■ Input

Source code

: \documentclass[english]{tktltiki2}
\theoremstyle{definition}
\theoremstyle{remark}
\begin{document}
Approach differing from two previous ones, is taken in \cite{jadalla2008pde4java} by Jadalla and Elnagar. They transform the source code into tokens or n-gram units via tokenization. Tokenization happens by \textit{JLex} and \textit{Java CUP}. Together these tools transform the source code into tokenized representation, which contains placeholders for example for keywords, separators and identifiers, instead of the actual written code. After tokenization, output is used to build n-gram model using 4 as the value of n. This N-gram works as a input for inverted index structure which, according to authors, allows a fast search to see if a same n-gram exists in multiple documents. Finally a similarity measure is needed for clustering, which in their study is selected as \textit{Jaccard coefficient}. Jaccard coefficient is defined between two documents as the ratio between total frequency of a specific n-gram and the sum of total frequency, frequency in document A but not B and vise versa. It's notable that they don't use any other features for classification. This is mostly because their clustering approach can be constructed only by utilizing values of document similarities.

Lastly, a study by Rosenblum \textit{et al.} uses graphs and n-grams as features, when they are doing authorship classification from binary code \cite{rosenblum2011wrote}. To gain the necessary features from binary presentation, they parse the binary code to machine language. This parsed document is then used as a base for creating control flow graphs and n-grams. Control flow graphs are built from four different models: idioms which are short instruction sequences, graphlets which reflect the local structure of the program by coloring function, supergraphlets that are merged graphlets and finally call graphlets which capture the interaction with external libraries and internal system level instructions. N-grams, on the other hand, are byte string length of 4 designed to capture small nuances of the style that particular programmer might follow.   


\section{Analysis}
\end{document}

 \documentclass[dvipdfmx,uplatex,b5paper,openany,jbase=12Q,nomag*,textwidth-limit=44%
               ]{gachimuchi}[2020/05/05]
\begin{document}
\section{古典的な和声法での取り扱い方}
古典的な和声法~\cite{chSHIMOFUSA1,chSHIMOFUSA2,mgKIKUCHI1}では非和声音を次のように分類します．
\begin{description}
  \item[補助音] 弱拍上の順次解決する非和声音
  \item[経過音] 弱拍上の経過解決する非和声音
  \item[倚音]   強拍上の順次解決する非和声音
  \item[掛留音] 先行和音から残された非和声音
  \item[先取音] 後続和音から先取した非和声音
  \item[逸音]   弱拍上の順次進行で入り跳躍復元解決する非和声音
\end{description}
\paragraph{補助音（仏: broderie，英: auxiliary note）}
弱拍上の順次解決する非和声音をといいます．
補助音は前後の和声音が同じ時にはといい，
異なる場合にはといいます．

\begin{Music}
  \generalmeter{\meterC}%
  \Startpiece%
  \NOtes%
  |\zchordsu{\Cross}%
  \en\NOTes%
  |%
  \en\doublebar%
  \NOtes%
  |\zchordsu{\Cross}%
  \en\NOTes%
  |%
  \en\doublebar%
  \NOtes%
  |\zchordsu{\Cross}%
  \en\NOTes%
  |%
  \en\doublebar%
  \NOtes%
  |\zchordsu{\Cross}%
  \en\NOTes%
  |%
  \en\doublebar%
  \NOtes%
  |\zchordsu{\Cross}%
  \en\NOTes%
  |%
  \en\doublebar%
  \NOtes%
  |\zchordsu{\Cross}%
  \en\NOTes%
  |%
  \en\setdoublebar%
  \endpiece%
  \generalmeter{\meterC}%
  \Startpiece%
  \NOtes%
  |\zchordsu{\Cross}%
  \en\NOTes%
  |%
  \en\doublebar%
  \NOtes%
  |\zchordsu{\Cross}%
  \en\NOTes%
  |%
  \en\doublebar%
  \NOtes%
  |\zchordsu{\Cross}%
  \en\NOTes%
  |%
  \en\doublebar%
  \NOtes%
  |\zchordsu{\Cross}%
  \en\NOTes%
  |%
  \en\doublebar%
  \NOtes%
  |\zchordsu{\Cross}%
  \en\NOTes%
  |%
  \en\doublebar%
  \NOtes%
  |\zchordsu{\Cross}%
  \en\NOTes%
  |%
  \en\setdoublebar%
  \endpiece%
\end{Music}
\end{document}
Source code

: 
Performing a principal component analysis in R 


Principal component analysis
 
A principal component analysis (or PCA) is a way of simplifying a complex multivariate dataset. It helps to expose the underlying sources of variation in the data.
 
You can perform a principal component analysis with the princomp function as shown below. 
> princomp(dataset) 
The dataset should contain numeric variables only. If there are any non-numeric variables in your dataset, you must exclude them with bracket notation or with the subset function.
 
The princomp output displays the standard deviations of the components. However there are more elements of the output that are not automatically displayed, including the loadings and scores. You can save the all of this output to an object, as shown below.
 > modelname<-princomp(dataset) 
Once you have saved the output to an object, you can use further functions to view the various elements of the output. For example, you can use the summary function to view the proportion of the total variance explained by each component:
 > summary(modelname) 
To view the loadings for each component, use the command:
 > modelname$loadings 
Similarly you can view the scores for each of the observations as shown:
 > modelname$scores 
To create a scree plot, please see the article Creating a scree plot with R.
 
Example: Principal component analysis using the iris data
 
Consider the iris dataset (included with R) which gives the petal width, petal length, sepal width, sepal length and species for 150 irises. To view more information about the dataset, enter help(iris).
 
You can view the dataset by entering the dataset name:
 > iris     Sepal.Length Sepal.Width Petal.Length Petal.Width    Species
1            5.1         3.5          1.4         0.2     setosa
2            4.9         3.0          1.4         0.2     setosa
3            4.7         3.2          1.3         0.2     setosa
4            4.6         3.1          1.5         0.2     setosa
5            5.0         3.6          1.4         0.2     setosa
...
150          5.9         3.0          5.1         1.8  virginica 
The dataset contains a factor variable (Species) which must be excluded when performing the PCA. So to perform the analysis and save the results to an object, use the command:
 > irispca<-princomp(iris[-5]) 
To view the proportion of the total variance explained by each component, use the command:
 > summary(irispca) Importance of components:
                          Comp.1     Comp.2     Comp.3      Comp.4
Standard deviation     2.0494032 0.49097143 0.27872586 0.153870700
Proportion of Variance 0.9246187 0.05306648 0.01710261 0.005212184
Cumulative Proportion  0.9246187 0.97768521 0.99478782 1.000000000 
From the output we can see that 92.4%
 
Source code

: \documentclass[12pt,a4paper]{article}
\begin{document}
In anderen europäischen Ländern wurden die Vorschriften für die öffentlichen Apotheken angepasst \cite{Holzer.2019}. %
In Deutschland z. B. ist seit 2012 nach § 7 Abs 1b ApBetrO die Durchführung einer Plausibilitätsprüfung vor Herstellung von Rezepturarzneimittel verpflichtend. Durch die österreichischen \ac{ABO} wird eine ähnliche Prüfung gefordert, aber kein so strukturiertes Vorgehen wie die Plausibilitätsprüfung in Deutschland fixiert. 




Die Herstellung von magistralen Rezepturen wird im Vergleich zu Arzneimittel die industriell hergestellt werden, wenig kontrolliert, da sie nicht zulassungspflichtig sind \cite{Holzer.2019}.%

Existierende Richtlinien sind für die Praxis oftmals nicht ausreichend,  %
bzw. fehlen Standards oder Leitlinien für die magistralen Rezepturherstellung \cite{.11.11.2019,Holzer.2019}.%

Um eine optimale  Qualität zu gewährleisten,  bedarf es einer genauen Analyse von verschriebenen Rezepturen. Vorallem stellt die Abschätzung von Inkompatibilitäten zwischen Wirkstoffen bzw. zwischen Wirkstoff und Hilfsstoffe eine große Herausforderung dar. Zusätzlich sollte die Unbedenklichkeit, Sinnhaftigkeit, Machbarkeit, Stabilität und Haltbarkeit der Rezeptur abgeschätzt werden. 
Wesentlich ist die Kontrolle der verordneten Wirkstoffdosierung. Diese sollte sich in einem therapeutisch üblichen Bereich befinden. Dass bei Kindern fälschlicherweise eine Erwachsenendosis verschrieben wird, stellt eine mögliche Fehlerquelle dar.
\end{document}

■ Required action
Every record above should be output exactly.

■ Answer section
Source code

: \documentclass[english]{tktltiki2}
\theoremstyle{definition}
\theoremstyle{remark}
\begin{document}
Approach differing from two previous ones, is taken in \cite{jadalla2008pde4java} by Jadalla and Elnagar. They transform the source code into tokens or n-gram units via tokenization. Tokenization happens by \textit{JLex} and \textit{Java CUP}. Together these tools transform the source code into tokenized representation, which contains placeholders for example for keywords, separators and identifiers, instead of the actual written code. After tokenization, output is used to build n-gram model using 4 as the value of n. This N-gram works as a input for inverted index structure which, according to authors, allows a fast search to see if a same n-gram exists in multiple documents. Finally a similarity measure is needed for clustering, which in their study is selected as \textit{Jaccard coefficient}. Jaccard coefficient is defined between two documents as the ratio between total frequency of a specific n-gram and the sum of total frequency, frequency in document A but not B and vise versa. It's notable that they don't use any other features for classification. This is mostly because their clustering approach can be constructed only by utilizing values of document similarities.

Lastly, a study by Rosenblum \textit{et al.} uses graphs and n-grams as features, when they are doing authorship classification from binary code \cite{rosenblum2011wrote}. To gain the necessary features from binary presentation, they parse the binary code to machine language. This parsed document is then used as a base for creating control flow graphs and n-grams. Control flow graphs are built from four different models: idioms which are short instruction sequences, graphlets which reflect the local structure of the program by coloring function, supergraphlets that are merged graphlets and finally call graphlets which capture the interaction with external libraries and internal system level instructions. N-grams, on the other hand, are byte string length of 4 designed to capture small nuances of the style that particular programmer might follow.   


\section{Analysis}
\end{document}

 \documentclass[dvipdfmx,uplatex,b5paper,openany,jbase=12Q,nomag*,textwidth-limit=44%
               ]{gachimuchi}[2020/05/05]
\begin{document}
\section{古典的な和声法での取り扱い方}
古典的な和声法~\cite{chSHIMOFUSA1,chSHIMOFUSA2,mgKIKUCHI1}では非和声音を次のように分類します．
\begin{description}
  \item[補助音] 弱拍上の順次解決する非和声音
  \item[経過音] 弱拍上の経過解決する非和声音
  \item[倚音]   強拍上の順次解決する非和声音
  \item[掛留音] 先行和音から残された非和声音
  \item[先取音] 後続和音から先取した非和声音
  \item[逸音]   弱拍上の順次進行で入り跳躍復元解決する非和声音
\end{description}
\paragraph{補助音（仏: broderie，英: auxiliary note）}
弱拍上の順次解決する非和声音をといいます．
補助音は前後の和声音が同じ時にはといい，
異なる場合にはといいます．

\begin{Music}
  \generalmeter{\meterC}%
  \Startpiece%
  \NOtes%
  |\zchordsu{\Cross}%
  \en\NOTes%
  |%
  \en\doublebar%
  \NOtes%
  |\zchordsu{\Cross}%
  \en\NOTes%
  |%
  \en\doublebar%
  \NOtes%
  |\zchordsu{\Cross}%
  \en\NOTes%
  |%
  \en\doublebar%
  \NOtes%
  |\zchordsu{\Cross}%
  \en\NOTes%
  |%
  \en\doublebar%
  \NOtes%
  |\zchordsu{\Cross}%
  \en\NOTes%
  |%
  \en\doublebar%
  \NOtes%
  |\zchordsu{\Cross}%
  \en\NOTes%
  |%
  \en\setdoublebar%
  \endpiece%
  \generalmeter{\meterC}%
  \Startpiece%
  \NOtes%
  |\zchordsu{\Cross}%
  \en\NOTes%
  |%
  \en\doublebar%
  \NOtes%
  |\zchordsu{\Cross}%
  \en\NOTes%
  |%
  \en\doublebar%
  \NOtes%
  |\zchordsu{\Cross}%
  \en\NOTes%
  |%
  \en\doublebar%
  \NOtes%
  |\zchordsu{\Cross}%
  \en\NOTes%
  |%
  \en\doublebar%
  \NOtes%
  |\zchordsu{\Cross}%
  \en\NOTes%
  |%
  \en\doublebar%
  \NOtes%
  |\zchordsu{\Cross}%
  \en\NOTes%
  |%
  \en\setdoublebar%
  \endpiece%
\end{Music}
\end{document}
Source code

: 
Performing a principal component analysis in R 


Principal component analysis
 
A principal component analysis (or PCA) is a way of simplifying a complex multivariate dataset. It helps to expose the underlying sources of variation in the data.
 
You can perform a principal component analysis with the princomp function as shown below. 
> princomp(dataset) 
The dataset should contain numeric variables only. If there are any non-numeric variables in your dataset, you must exclude them with bracket notation or with the subset function.
 
The princomp output displays the standard deviations of the components. However there are more elements of the output that are not automatically displayed, including the loadings and scores. You can save the all of this output to an object, as shown below.
 > modelname<-princomp(dataset) 
Once you have saved the output to an object, you can use further functions to view the various elements of the output. For example, you can use the summary function to view the proportion of the total variance explained by each component:
 > summary(modelname) 
To view the loadings for each component, use the command:
 > modelname$loadings 
Similarly you can view the scores for each of the observations as shown:
 > modelname$scores 
To create a scree plot, please see the article Creating a scree plot with R.
 
Example: Principal component analysis using the iris data
 
Consider the iris dataset (included with R) which gives the petal width, petal length, sepal width, sepal length and species for 150 irises. To view more information about the dataset, enter help(iris).
 
You can view the dataset by entering the dataset name:
 > iris     Sepal.Length Sepal.Width Petal.Length Petal.Width    Species
1            5.1         3.5          1.4         0.2     setosa
2            4.9         3.0          1.4         0.2     setosa
3            4.7         3.2          1.3         0.2     setosa
4            4.6         3.1          1.5         0.2     setosa
5            5.0         3.6          1.4         0.2     setosa
...
150          5.9         3.0          5.1         1.8  virginica 
The dataset contains a factor variable (Species) which must be excluded when performing the PCA. So to perform the analysis and save the results to an object, use the command:
 > irispca<-princomp(iris[-5]) 
To view the proportion of the total variance explained by each component, use the command:
 > summary(irispca) Importance of components:
                          Comp.1     Comp.2     Comp.3      Comp.4
Standard deviation     2.0494032 0.49097143 0.27872586 0.153870700
Proportion of Variance 0.9246187 0.05306648 0.01710261 0.005212184
Cumulative Proportion  0.9246187 0.97768521 0.99478782 1.000000000 
From the output we can see that 92.4%
 
Source code

: \documentclass[12pt,a4paper]{article}
\begin{document}
In anderen europäischen Ländern wurden die Vorschriften für die öffentlichen Apotheken angepasst \cite{Holzer.2019}. %
In Deutschland z. B. ist seit 2012 nach § 7 Abs 1b ApBetrO die Durchführung einer Plausibilitätsprüfung vor Herstellung von Rezepturarzneimittel verpflichtend. Durch die österreichischen \ac{ABO} wird eine ähnliche Prüfung gefordert, aber kein so strukturiertes Vorgehen wie die Plausibilitätsprüfung in Deutschland fixiert. 




Die Herstellung von magistralen Rezepturen wird im Vergleich zu Arzneimittel die industriell hergestellt werden, wenig kontrolliert, da sie nicht zulassungspflichtig sind \cite{Holzer.2019}.%

Existierende Richtlinien sind für die Praxis oftmals nicht ausreichend,  %
bzw. fehlen Standards oder Leitlinien für die magistralen Rezepturherstellung \cite{.11.11.2019,Holzer.2019}.%

Um eine optimale  Qualität zu gewährleisten,  bedarf es einer genauen Analyse von verschriebenen Rezepturen. Vorallem stellt die Abschätzung von Inkompatibilitäten zwischen Wirkstoffen bzw. zwischen Wirkstoff und Hilfsstoffe eine große Herausforderung dar. Zusätzlich sollte die Unbedenklichkeit, Sinnhaftigkeit, Machbarkeit, Stabilität und Haltbarkeit der Rezeptur abgeschätzt werden. 
Wesentlich ist die Kontrolle der verordneten Wirkstoffdosierung. Diese sollte sich in einem therapeutisch üblichen Bereich befinden. Dass bei Kindern fälschlicherweise eine Erwachsenendosis verschrieben wird, stellt eine mögliche Fehlerquelle dar.
\end{document}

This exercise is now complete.